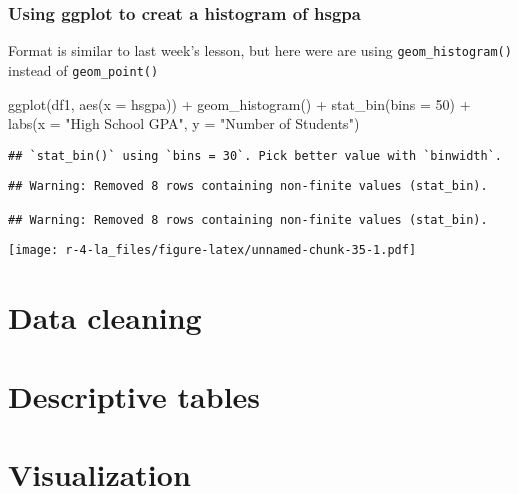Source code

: \documentclass[
]{book}
\newenvironment{Shaded}{\begin{snugshade}}{\end{snugshade}}
\newcommand{\AttributeTok}[1]{\textcolor[rgb]{0.77,0.63,0.00}{#1}}
\newcommand{\DecValTok}[1]{\textcolor[rgb]{0.00,0.00,0.81}{#1}}
\newcommand{\FunctionTok}[1]{\textcolor[rgb]{0.00,0.00,0.00}{#1}}
\newcommand{\NormalTok}[1]{#1}
\newcommand{\SpecialCharTok}[1]{\textcolor[rgb]{0.00,0.00,0.00}{#1}}
\newcommand{\StringTok}[1]{\textcolor[rgb]{0.31,0.60,0.02}{#1}}
\begin{document}
\hypertarget{using-ggplot-to-creat-a-histogram-of-hsgpa}{%
\subsection{Using ggplot to creat a histogram of hsgpa}\label{using-ggplot-to-creat-a-histogram-of-hsgpa}}

Format is similar to last week's lesson, but here were are using \texttt{geom\_histogram()} instead of \texttt{geom\_point()}

\begin{Shaded}
\begin{Highlighting}[]
\FunctionTok{ggplot}\NormalTok{(df1, }\FunctionTok{aes}\NormalTok{(}\AttributeTok{x =}\NormalTok{ hsgpa)) }\SpecialCharTok{+}
  \FunctionTok{geom\_histogram}\NormalTok{() }\SpecialCharTok{+}
  \FunctionTok{stat\_bin}\NormalTok{(}\AttributeTok{bins =} \DecValTok{50}\NormalTok{) }\SpecialCharTok{+}
  \FunctionTok{labs}\NormalTok{(}\AttributeTok{x =} \StringTok{"High School GPA"}\NormalTok{, }\AttributeTok{y =} \StringTok{"Number of Students"}\NormalTok{)}
\end{Highlighting}
\end{Shaded}

\begin{verbatim}
## `stat_bin()` using `bins = 30`. Pick better value with `binwidth`.
\end{verbatim}

\begin{verbatim}
## Warning: Removed 8 rows containing non-finite values (stat_bin).

## Warning: Removed 8 rows containing non-finite values (stat_bin).
\end{verbatim}

\texttt{[image: r-4-la\_files/figure-latex/unnamed-chunk-35-1.pdf]}

\hypertarget{data-cleaning}{%
\chapter{Data cleaning}\label{data-cleaning}}

\hypertarget{descriptive-tables}{%
\chapter{Descriptive tables}\label{descriptive-tables}}

\hypertarget{visualization}{%
\chapter{Visualization}\label{visualization}}

\backmatter
  
\end{document}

☆ ☆ ☆ ☆ ☆

**Problem requirements:** Repeat each line of the records exactly, dropping the pictures.

**Answer for this exercise:**
Source code

: \documentclass[
]{book}
\newenvironment{Shaded}{\begin{snugshade}}{\end{snugshade}}
\newcommand{\AttributeTok}[1]{\textcolor[rgb]{0.77,0.63,0.00}{#1}}
\newcommand{\DecValTok}[1]{\textcolor[rgb]{0.00,0.00,0.81}{#1}}
\newcommand{\FunctionTok}[1]{\textcolor[rgb]{0.00,0.00,0.00}{#1}}
\newcommand{\NormalTok}[1]{#1}
\newcommand{\SpecialCharTok}[1]{\textcolor[rgb]{0.00,0.00,0.00}{#1}}
\newcommand{\StringTok}[1]{\textcolor[rgb]{0.31,0.60,0.02}{#1}}
\begin{document}
\hypertarget{using-ggplot-to-creat-a-histogram-of-hsgpa}{%
\subsection{Using ggplot to creat a histogram of hsgpa}\label{using-ggplot-to-creat-a-histogram-of-hsgpa}}

Format is similar to last week's lesson, but here were are using \texttt{geom\_histogram()} instead of \texttt{geom\_point()}

\begin{Shaded}
\begin{Highlighting}[]
\FunctionTok{ggplot}\NormalTok{(df1, }\FunctionTok{aes}\NormalTok{(}\AttributeTok{x =}\NormalTok{ hsgpa)) }\SpecialCharTok{+}
  \FunctionTok{geom\_histogram}\NormalTok{() }\SpecialCharTok{+}
  \FunctionTok{stat\_bin}\NormalTok{(}\AttributeTok{bins =} \DecValTok{50}\NormalTok{) }\SpecialCharTok{+}
  \FunctionTok{labs}\NormalTok{(}\AttributeTok{x =} \StringTok{"High School GPA"}\NormalTok{, }\AttributeTok{y =} \StringTok{"Number of Students"}\NormalTok{)}
\end{Highlighting}
\end{Shaded}

\begin{verbatim}
## `stat_bin()` using `bins = 30`. Pick better value with `binwidth`.
\end{verbatim}

\begin{verbatim}
## Warning: Removed 8 rows containing non-finite values (stat_bin).

## Warning: Removed 8 rows containing non-finite values (stat_bin).
\end{verbatim}

\texttt{[image: r-4-la\_files/figure-latex/unnamed-chunk-35-1.pdf]}

\hypertarget{data-cleaning}{%
\chapter{Data cleaning}\label{data-cleaning}}

\hypertarget{descriptive-tables}{%
\chapter{Descriptive tables}\label{descriptive-tables}}

\hypertarget{visualization}{%
\chapter{Visualization}\label{visualization}}

\backmatter
  
\end{document}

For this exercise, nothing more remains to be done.